(DIRECTIONS) Could you report every line from the entries that includes the word "visor"?

(STUDY MATERIAL begins)

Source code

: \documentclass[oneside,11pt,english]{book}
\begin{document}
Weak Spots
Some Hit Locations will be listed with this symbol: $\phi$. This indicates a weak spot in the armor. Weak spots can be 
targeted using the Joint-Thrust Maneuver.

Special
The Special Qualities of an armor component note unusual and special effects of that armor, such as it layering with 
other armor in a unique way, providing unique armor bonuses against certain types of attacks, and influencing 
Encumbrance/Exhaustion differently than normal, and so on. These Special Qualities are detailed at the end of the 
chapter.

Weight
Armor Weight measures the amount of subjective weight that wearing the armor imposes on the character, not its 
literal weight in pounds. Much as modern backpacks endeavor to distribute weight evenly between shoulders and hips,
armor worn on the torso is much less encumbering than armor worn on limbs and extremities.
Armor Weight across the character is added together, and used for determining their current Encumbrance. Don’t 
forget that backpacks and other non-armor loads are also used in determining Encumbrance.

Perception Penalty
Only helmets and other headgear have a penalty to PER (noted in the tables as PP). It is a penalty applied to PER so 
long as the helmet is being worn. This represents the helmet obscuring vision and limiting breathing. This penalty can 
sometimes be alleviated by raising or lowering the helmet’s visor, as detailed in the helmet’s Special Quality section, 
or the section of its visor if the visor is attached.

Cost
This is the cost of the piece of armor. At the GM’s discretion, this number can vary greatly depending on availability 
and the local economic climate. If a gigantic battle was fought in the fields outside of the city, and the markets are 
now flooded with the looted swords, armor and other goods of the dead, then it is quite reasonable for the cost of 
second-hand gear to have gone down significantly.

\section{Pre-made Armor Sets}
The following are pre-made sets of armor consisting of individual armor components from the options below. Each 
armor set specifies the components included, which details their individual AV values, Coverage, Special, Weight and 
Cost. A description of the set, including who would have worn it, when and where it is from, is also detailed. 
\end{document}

(STUDY MATERIAL ends)
(STUDY MATERIAL begins)

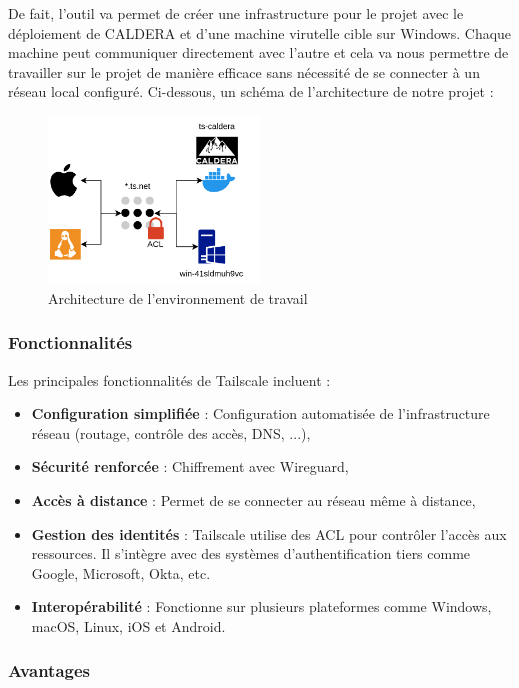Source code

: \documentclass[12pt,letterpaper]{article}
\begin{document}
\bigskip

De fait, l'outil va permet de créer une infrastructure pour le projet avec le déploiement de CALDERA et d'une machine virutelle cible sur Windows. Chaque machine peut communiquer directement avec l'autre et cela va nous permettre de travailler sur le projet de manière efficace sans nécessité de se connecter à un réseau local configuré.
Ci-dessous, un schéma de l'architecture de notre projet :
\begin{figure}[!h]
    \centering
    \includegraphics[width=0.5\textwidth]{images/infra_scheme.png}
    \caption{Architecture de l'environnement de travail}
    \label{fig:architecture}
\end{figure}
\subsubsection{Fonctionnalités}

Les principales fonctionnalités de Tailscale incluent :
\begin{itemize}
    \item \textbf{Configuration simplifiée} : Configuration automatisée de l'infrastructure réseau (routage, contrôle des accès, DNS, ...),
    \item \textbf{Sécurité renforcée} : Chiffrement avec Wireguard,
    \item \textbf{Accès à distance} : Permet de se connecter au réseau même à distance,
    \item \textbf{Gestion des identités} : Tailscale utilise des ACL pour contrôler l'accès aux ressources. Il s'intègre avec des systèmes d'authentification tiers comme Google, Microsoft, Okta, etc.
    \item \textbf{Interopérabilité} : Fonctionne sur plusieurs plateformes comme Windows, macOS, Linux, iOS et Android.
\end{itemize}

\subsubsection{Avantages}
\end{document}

(STUDY MATERIAL ends)
(STUDY MATERIAL begins)

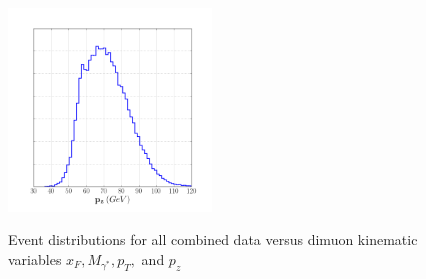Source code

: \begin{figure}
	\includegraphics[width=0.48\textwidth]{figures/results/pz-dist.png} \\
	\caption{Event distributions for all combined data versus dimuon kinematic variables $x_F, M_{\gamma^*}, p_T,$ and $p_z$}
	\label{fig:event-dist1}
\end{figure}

(STUDY MATERIAL ends)

(RESPONSE FOR THIS EXERCISE)
sometimes be alleviated by raising or lowering the helmet’s visor, as detailed in the helmet’s Special Quality section, 
or the section of its visor if the visor is attached.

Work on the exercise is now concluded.